Indeed, the online lenders, which were popping up rapidly, were struggling to tell their own investors the status of the documents they were receiving. Were these legally binding? Were these the originals? Can you ensure there was no double pledging? Can you provide clear version and accessibility control? More often than not, the answer was a variation of “I don’t know.” And in some cases, that ended up burning an investor.
However, the more things change, the more they stay the same. With financial services’ far-off specter of blockchain (7-plus years to develop according to some experts), more and more lenders are providing vague assurances. After all, most marketplace lenders already have digital asset management processes in place, often custom built into their core platforms. Still, many of these in-house systems have poor or non-existent processes to ensure unique authoritative copies of the assets, also known as the “digital original” that truly represents ownership of the loan.

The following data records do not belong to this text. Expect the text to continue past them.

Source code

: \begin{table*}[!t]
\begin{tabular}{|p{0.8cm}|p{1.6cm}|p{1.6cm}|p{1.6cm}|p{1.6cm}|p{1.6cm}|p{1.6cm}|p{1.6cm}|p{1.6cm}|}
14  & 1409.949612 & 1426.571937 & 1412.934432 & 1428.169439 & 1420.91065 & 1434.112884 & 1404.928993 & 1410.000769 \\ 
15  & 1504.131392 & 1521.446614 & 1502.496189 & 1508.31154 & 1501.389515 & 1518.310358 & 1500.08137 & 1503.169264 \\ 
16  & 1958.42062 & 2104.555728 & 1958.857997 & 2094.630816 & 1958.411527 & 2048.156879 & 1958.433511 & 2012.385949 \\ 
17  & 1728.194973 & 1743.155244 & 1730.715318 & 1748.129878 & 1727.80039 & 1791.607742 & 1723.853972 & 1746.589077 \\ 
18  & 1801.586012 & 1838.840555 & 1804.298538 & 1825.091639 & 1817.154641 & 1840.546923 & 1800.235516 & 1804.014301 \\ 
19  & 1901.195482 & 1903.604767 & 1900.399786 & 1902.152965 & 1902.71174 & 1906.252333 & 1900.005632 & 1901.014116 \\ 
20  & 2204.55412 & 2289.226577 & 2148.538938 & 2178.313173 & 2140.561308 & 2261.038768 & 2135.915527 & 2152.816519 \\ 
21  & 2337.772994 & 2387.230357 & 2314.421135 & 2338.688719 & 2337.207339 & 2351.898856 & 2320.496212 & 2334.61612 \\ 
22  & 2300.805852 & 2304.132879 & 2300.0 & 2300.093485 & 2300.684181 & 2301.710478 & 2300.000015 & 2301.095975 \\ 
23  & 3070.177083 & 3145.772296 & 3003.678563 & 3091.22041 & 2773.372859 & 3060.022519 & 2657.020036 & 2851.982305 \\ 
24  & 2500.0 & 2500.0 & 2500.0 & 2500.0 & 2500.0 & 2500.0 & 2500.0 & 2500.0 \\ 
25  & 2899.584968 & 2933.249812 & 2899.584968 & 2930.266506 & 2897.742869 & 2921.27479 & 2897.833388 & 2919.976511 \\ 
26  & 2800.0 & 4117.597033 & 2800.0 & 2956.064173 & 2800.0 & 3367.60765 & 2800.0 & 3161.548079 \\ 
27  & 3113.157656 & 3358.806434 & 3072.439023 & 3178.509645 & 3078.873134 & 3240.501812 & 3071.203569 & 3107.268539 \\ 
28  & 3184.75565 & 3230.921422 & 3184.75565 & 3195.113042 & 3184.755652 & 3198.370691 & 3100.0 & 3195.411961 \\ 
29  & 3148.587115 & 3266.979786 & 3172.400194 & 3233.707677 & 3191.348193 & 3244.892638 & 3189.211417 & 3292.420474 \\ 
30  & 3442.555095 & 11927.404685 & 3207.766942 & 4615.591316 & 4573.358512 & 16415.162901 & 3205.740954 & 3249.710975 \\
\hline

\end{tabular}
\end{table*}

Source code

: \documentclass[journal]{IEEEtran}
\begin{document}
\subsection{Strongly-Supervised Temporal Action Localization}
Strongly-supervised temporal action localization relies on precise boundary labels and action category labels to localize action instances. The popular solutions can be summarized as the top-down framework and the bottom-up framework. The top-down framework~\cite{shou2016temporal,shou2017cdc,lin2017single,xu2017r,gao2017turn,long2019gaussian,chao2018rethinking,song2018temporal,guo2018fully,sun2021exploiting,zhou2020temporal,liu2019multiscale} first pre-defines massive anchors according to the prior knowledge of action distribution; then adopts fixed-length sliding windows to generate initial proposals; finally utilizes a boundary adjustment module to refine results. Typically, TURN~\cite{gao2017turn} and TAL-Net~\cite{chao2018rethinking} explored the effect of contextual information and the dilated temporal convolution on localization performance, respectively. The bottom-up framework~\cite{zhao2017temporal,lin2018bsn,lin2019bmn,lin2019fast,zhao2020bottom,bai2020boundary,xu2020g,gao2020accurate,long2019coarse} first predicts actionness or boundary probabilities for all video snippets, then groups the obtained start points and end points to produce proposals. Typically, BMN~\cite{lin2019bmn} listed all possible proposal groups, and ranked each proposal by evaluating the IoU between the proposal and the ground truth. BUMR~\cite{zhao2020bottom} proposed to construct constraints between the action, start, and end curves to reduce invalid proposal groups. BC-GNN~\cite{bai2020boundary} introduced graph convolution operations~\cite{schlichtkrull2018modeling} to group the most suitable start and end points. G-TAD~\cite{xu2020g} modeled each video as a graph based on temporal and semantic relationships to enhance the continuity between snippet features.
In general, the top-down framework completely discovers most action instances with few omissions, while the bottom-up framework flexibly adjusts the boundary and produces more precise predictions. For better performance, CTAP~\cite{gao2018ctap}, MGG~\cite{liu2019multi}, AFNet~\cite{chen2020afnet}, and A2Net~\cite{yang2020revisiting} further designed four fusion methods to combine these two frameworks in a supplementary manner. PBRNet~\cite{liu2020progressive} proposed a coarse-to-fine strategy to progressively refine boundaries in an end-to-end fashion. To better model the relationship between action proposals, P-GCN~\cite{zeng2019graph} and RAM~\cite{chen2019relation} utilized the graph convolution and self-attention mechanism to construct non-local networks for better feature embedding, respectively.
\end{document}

In their current state, they may accurately describe terms and obligations like a traditional paper contract. However, under the scrutiny of a court, they would lack authority. This lack of certainty and risk mitigation is not only troubling to current and future investors, but can and will become a problem for the lender in the future when dealing with loan resale/transfer, securitization, enforcement, compliance and dispute resolution.
With growth expected to continue, we believe several factors will come into play that will require marketplace lenders to have much more robust and certifiable digital asset management processes, ensuring that the ownership of the loan is unambiguous. These trends include: growth and new risks, higher compliance requirements of more and more institutional investors, and greater scrutiny of regulators.
In the long life of a loan agreement, there are often events that require a unique and verifiable version of the electronic contract that gives other parties both certainty and confidence about who owns the contract.
To address these issues, many investors seek the infrastructure and capital ecosystems built around the “digital original,” known in legal circles as the authoritative copy. Control of the digital original establishes unmistakable ownership, meaning a unique and verifiable version of the contract exists that represents the value of the loan.
By focusing on this digital original, it ensures originators and feel confident about the integrity and ownership of the asset through its entire lifecycle, should it be transferred, securitized, or simply sit in a secure and accessible digital vault. This approach mitigates risk and provides trust between loan participants and future investors.